The annular portion 8 is formed with a first mounting hole 8a and a second mounting hole 8b that are open at least rearward. The first mounting hole 8a and the second mounting hole 8b are positioned substantially opposite to each other with the center axis of the annular portion 8 interposed therebetween. The annular portion 8 is formed with a relief recess 8c that opens inwardly and rearwardly, and the relief recess 8c is positioned near the first mounting hole 8a.

The annular portion 8 is attached to the front end of the tubular portion 7 . When the annular portion 8 is attached to the tubular portion, the relief recess 8c formed in the annular portion 8 and the relief recess 7c formed in the tubular portion 7 are continuous in the front and rear (see FIG. 3).

First bearing caps 9, 9 are inserted into and fixed to the first support protrusion 7a of the cylindrical portion 7 and the first support hole 8a of the annular portion 8, respectively. Second bearing caps 10, 10 are inserted into and fixed to the second support protrusion 7b of the cylindrical portion 7 and the second support hole 8b of the annular portion 8, respectively.

Both ends of the first guide shaft 11 in the axial direction are inserted into and fixed to the first bearing caps 9 , 9 . Both axial ends of a second guide shaft 12 are inserted into and fixed to the second bearing caps 10 , 10 .

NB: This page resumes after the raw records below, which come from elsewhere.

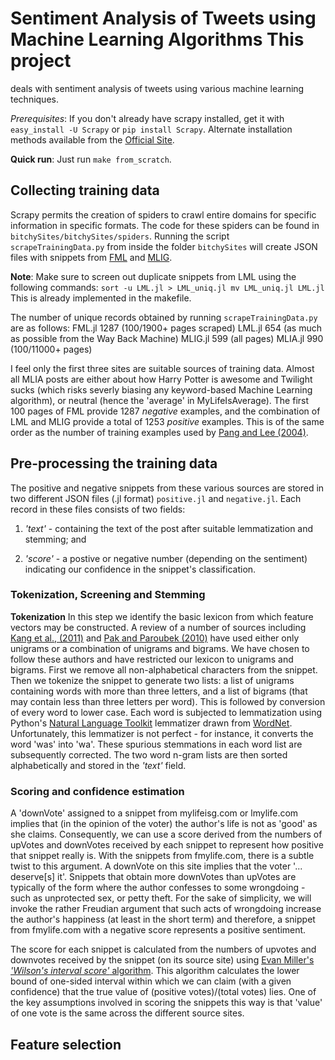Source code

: # Sentiment Analysis of Tweets using Machine Learning Algorithms This project
deals with sentiment analysis of tweets using various machine learning
techniques.

_Prerequisites_: If you don't already have scrapy installed, get it with
`easy_install -U Scrapy` or `pip install Scrapy`.  Alternate installation
methods available from the [Official Site](scrapy.org/download).

**Quick run**: Just run `make from_scratch`.

## Collecting training data

Scrapy permits the creation of spiders to crawl entire domains for specific
information in specific formats. The code for these spiders can be found in
`bitchySites/bitchySites/spiders`.  Running the script `scrapeTrainingData.py`
from inside the folder `bitchySites` will create JSON files with snippets from
[FML](fmylife.com) and [MLIG](mylifeisg.com). 

**Note**: Make sure to screen out duplicate snippets from LML using the
following commands: `sort -u LML.jl > LML_uniq.jl mv LML_uniq.jl LML.jl` This
is already implemented in the makefile.

The number of unique records obtained by running `scrapeTrainingData.py` are as
follows: FML.jl  1287 (100/1900+ pages scraped) LML.jl  654  (as much as
possible from the Way Back Machine) MLIG.jl 599  (all pages) MLIA.jl 990
(100/11000+ pages)

I feel only the first three sites are suitable sources of training data. Almost
all MLIA posts are either about how Harry Potter is awesome and Twilight sucks
(which risks severly biasing any keyword-based Machine Learning algorithm), or
neutral (hence the 'average' in MyLifeIsAverage).  The first 100 pages of FML
provide 1287 _negative_ examples, and the combination of LML and MLIG provide a
total of 1253 _positive_ examples. This is of the same order as the number of
training examples used by [Pang and Lee
(2004)](dx.doi.org/10.3115/1218955.1218990).

## Pre-processing the training data
The positive and negative snippets from these various sources are stored in two
different JSON files (.jl format) `positive.jl` and `negative.jl`. Each record
in these files consists of two fields:

1. _'text'_ - containing the text of the post after suitable lemmatization and
   stemming; and

2. _'score'_ - a postive or negative number (depending on the sentiment)
   indicating our confidence in the snippet's classification. 

### Tokenization, Screening and Stemming
**Tokenization** In this step we identify the basic lexicon from which feature
vectors may be constructed. A review of a number of sources including [Kang et
al., (2011)](dx.doi.org/10.1016/j.eswa.2011.11.107) and [Pak and Paroubek
(2010)](http://goo.gl/MM7Fe0) have used either only unigrams or a combination
of unigrams and bigrams. We have chosen to follow these authors and have
restricted our lexicon to unigrams and bigrams.
First we remove all non-alphabetical characters from the snippet. Then we
tokenize the snippet to generate two lists: a list of unigrams containing words
with more than three letters, and a list of bigrams (that may contain less than
three letters per word). This is followed by conversion of every word to lower
case. Each word is subjected to lemmatization using Python's [Natural Language
Toolkit](http://www.nltk.org/) lemmatizer drawn from
[WordNet](http://wordnet.princeton.edu/). Unfortunately, this lemmatizer is not
perfect - for instance, it converts the word 'was' into 'wa'. These spurious
stemmations in each word list are subsequently corrected. The two word n-gram
lists are then sorted alphabetically and stored in the _'text'_ field.

### Scoring and confidence estimation
A 'downVote' assigned to a snippet from mylifeisg.com or lmylife.com implies
that (in the opinion of the voter) the author's life is not as 'good' as she
claims. Consequently, we can use a score derived from the numbers of upVotes
and downVotes received by each snippet to represent how positive that snippet
really is. With the snippets from fmylife.com, there is a subtle twist to this
argument. A downVote on this site implies that the voter '... deserve[s] it'.
Snippets that obtain more downVotes than upVotes are typically of the form
where the author confesses to some wrongdoing - such as unprotected sex, or
petty theft. For the sake of simplicity, we will invoke the rather Freudian
argument that such acts of wrongdoing increase the author's happiness (at least
in the short term) and therefore, a snippet from fmylife.com with a negative
score represents a positive sentiment.

The score for each snippet is calculated from the numbers of upvotes and
downvotes received by the snippet (on its source site) using [Evan Miller's
_'Wilson\'s interval score'_
algorithm](http://www.evanmiller.org/how-not-to-sort-by-average-rating.html).
This algorithm calculates the lower bound of one-sided interval within which we
can claim (with a given confidence) that the true value of (positive
votes)/(total votes) lies. One of the key assumptions involved in scoring the snippets this way is that 'value' of one vote is the same across the different source sites. 


## Feature selection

A movable body 13 is slidably supported by the first guide shaft 11 and the second guide shaft 12, and the movable body 13 is guided by the first guide shaft 11 and the second guide shaft 12 to move in the optical axis direction. (see FIGS. 3 and 4).

The movable body 13 has a lens group 5 and a lens holding frame 14 , and the lens group 5 is held by the lens holding frame 14 . The lens group 5 of the moving body 13 is, for example, the focus lens group described above. The lens group 5 of the moving body 13 is composed of one or more lenses. The lens group 5 of the movable body 13 may be another movable group such as a zoom lens group that is moved in the optical axis direction for zooming.

The lens holding frame 14 has an annular lens holding portion 15, a projecting portion 16 projecting from the lens holding portion 15, and arm portions 17, 17 projecting from the lens holding portion 15 in substantially opposite directions.
The protruding portion 16 protrudes forward and rearward from the outer peripheral portion of the lens holding portion 15, and front and rear end portions thereof are provided as first guided portions 16a, 16a, respectively. The first guide shaft 11 is inserted through the first guided portions 16a, 16a.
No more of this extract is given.